Step-by-step explanation:
The statement that is true among the provided options is: a. We should use linear regression to predict continuous outcomes and logistic regression to predict binary outcomes. Linear regression is employed when the dependent variable is continuous, and it models the relationship between the dependent and independent variables through a linear equation. Logistic regression, on the other hand, is used for binary or categorical dependent variables and can indeed be adapted to predict more than two outcomes (multinomial logistic regression).
When conducting a linear regression analysis, the following are typically assessed:
- Independent and dependent variables: The independent variable is the predictor or factor that you manipulate, while the dependent variable is the outcome you measure.
- Scatter plot: This graphically shows the relationship between the two variables, where each point represents an observation.
- Line of best fit and correlation coefficient: Regression analysis calculates these to summarize the relationship between the variables; the line of best fit minimizes the distance between itself and all points, while the correlation coefficient measures the strength and direction of this linear relationship.
- Interpretation of the correlation coefficient: The significance of this statistic indicates how strongly the two variables are related.
- Linear relationship analysis: Based on the scatter plot and statistical measures, we can infer if a linear relationship exists.

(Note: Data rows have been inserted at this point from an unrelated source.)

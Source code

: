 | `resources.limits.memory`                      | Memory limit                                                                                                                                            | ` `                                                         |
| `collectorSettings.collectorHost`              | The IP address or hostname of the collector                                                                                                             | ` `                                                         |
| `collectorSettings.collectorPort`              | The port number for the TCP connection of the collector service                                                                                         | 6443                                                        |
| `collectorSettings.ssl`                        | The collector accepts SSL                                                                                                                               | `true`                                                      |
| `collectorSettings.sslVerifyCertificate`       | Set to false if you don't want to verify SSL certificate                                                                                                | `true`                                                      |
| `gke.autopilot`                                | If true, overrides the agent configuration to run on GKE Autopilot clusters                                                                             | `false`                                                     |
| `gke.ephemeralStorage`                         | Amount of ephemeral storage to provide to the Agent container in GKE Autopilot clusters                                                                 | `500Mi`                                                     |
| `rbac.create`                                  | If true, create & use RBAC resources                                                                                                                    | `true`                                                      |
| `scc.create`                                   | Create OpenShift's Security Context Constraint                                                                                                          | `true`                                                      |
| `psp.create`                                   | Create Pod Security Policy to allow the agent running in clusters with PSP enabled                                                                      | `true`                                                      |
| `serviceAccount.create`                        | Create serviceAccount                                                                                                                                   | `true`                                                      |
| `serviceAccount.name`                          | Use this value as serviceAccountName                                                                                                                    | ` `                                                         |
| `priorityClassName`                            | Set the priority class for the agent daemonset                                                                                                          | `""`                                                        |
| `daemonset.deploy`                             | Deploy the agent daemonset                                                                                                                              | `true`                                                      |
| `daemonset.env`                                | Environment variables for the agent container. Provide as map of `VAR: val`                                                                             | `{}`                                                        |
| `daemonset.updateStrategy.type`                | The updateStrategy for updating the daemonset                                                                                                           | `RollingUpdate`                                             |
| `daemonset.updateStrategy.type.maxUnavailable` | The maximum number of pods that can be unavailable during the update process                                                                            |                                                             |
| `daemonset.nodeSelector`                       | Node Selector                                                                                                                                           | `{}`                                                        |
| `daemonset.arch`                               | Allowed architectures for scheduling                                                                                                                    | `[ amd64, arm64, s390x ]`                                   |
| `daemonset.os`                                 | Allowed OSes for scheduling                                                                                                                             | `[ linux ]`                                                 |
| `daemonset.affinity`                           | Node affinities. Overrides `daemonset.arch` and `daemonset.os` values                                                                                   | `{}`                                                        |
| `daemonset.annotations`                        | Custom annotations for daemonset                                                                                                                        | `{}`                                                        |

The slope of the regression line indicates the change in the dependent variable for a one-unit change in the independent variable, while the y-intercept is the value of the dependent variable when the independent variable is zero. The goodness of fit, such as R-squared, indicates how well the regression line models the data.
Regarding errors, while linear regression assumes residuals (errors) are normally distributed with a mean of zero, it does not require the dependent variable itself to be normally distributed. This is a common misunderstanding.